PROBLEM TO SOLVE: Could the lines from the start of the data through the line with "原油进口的大幅下滑，引发了部" be set down exactly, with no pictures among them?

Entries taken from a collection
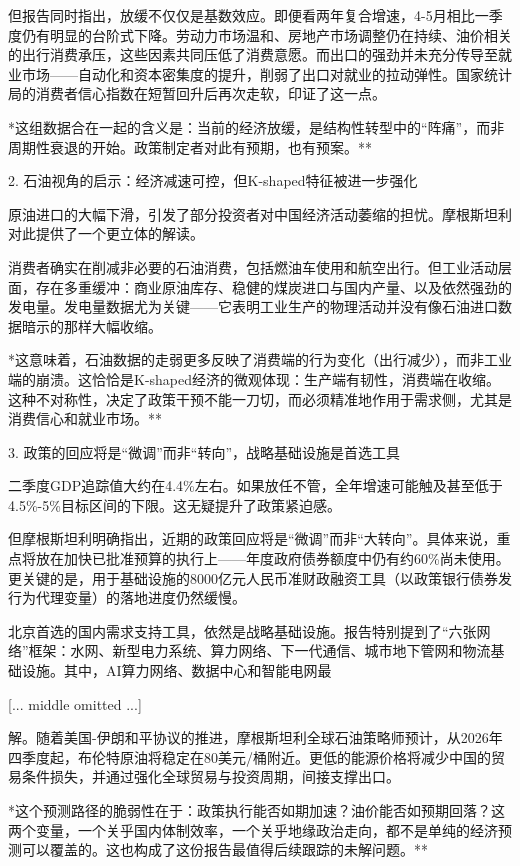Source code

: \documentclass[11pt]{ctexart}
\begin{document}
但报告同时指出，放缓不仅仅是基数效应。即便看两年复合增速，4-5月相比一季度仍有明显的台阶式下降。劳动力市场温和、房地产市场调整仍在持续、油价相关的出行消费承压，这些因素共同压低了消费意愿。而出口的强劲并未充分传导至就业市场——自动化和资本密集度的提升，削弱了出口对就业的拉动弹性。国家统计局的消费者信心指数在短暂回升后再次走软，印证了这一点。

*这组数据合在一起的含义是：当前的经济放缓，是结构性转型中的“阵痛”，而非周期性衰退的开始。政策制定者对此有预期，也有预案。**

2. 石油视角的启示：经济减速可控，但K-shaped特征被进一步强化

原油进口的大幅下滑，引发了部分投资者对中国经济活动萎缩的担忧。摩根斯坦利对此提供了一个更立体的解读。

消费者确实在削减非必要的石油消费，包括燃油车使用和航空出行。但工业活动层面，存在多重缓冲：商业原油库存、稳健的煤炭进口与国内产量、以及依然强劲的发电量。发电量数据尤为关键——它表明工业生产的物理活动并没有像石油进口数据暗示的那样大幅收缩。

*这意味着，石油数据的走弱更多反映了消费端的行为变化（出行减少），而非工业端的崩溃。这恰恰是K-shaped经济的微观体现：生产端有韧性，消费端在收缩。这种不对称性，决定了政策干预不能一刀切，而必须精准地作用于需求侧，尤其是消费信心和就业市场。**

3. 政策的回应将是“微调”而非“转向”，战略基础设施是首选工具

二季度GDP追踪值大约在4.4\%左右。如果放任不管，全年增速可能触及甚至低于4.5\%-5\%目标区间的下限。这无疑提升了政策紧迫感。

但摩根斯坦利明确指出，近期的政策回应将是“微调”而非“大转向”。具体来说，重点将放在加快已批准预算的执行上——年度政府债券额度中仍有约60\%尚未使用。更关键的是，用于基础设施的8000亿元人民币准财政融资工具（以政策银行债券发行为代理变量）的落地进度仍然缓慢。

北京首选的国内需求支持工具，依然是战略基础设施。报告特别提到了“六张网络”框架：水网、新型电力系统、算力网络、下一代通信、城市地下管网和物流基础设施。其中，AI算力网络、数据中心和智能电网最

[... middle omitted ...]

解。随着美国-伊朗和平协议的推进，摩根斯坦利全球石油策略师预计，从2026年四季度起，布伦特原油将稳定在80美元/桶附近。更低的能源价格将减少中国的贸易条件损失，并通过强化全球贸易与投资周期，间接支撑出口。

*这个预测路径的脆弱性在于：政策执行能否如期加速？油价能否如预期回落？这两个变量，一个关乎国内体制效率，一个关乎地缘政治走向，都不是单纯的经济预测可以覆盖的。这也构成了这份报告最值得后续跟踪的未解问题。**
\end{document}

PROBLEM SOLUTION:
Source code

: \documentclass[11pt]{ctexart}
\begin{document}
但报告同时指出，放缓不仅仅是基数效应。即便看两年复合增速，4-5月相比一季度仍有明显的台阶式下降。劳动力市场温和、房地产市场调整仍在持续、油价相关的出行消费承压，这些因素共同压低了消费意愿。而出口的强劲并未充分传导至就业市场——自动化和资本密集度的提升，削弱了出口对就业的拉动弹性。国家统计局的消费者信心指数在短暂回升后再次走软，印证了这一点。

*这组数据合在一起的含义是：当前的经济放缓，是结构性转型中的“阵痛”，而非周期性衰退的开始。政策制定者对此有预期，也有预案。**

2. 石油视角的启示：经济减速可控，但K-shaped特征被进一步强化

原油进口的大幅下滑，引发了部分投资者对中国经济活动萎缩的担忧。摩根斯坦利对此提供了一个更立体的解读。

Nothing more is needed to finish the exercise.